Re: [tied] The disappearance of *-s -- The saga continues

From: elmeras2000
Message: 31888
Date: 2004-04-13

--- In cybalist@yahoogroups.com, "Mate Kapovic" <mkapovic@...>
wrote:

> I don't see why some linguists reconstruct *-o:ns in the A. pl. of
o-stems.

We do so because we find a long vowel in Sanskrit. Most of the other
languages cannot show the difference. Still, I deem it reasonable to
derive Lith. -úos- from *-o:ns also, since it is acute.
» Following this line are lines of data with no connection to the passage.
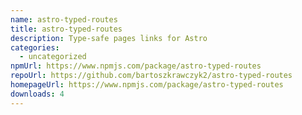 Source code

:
 ```yaml
---
name: astro-typed-routes
title: astro-typed-routes
description: Type-safe pages links for Astro
categories:
  - uncategorized
npmUrl: https://www.npmjs.com/package/astro-typed-routes
repoUrl: https://github.com/bartoszkrawczyk2/astro-typed-routes
homepageUrl: https://www.npmjs.com/package/astro-typed-routes
downloads: 4
---
```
> Structuraly, we would expect *-o-ns like *-u-ns and *-i-ns in u-
and
> i-stems. Also, I don't see how can we get different endings in A.
pl. for o-
> and eh2-stems in Sanskrit and Gothic if we reconstruct o-stems as
*-o:ns.

We can if *-o:ms developed differently form original *-aH2ms. The
combined evidence of Gothic -o:s and IIr. -a:s points to a PIE form
of the acc.pl. of a:-stems without the nasal. It is now commonly
assumed to have been lost in the prehistory of IE already, an idea
proposed by Stang and now often referred to as his law. The
confusion between nom.pl., acc.pl. and even gen.sg. in a:-stems in
Balto-Slavic also points in the direction of an acc.pl. without a
nasal, so that the nasality of these endings would be due to
secondary nasal insertion by analogy (as in Greek and Italic), and
its spread would be hypercorrect.

> In Sanskrit *-eh2ns > *-a:ns and *-o:ns would give the same thing
(and we
> have -a:s and -a:n), and in Gothic they would also give the same
thing and
> we have -o:s and -ans (directly attesting PIE short *-o-!).
Sanskrit -a:n
> would have to have an analogical length from N. pl.

We have a few instances of */aHNC/ in IIr. which come out as /aaC/,
e.g. váata- 'wind', Av. må /maah/ 'month' (from *meH1-n.s). That
does not point to merger of *-eH2ns and *-o:ns in that branch.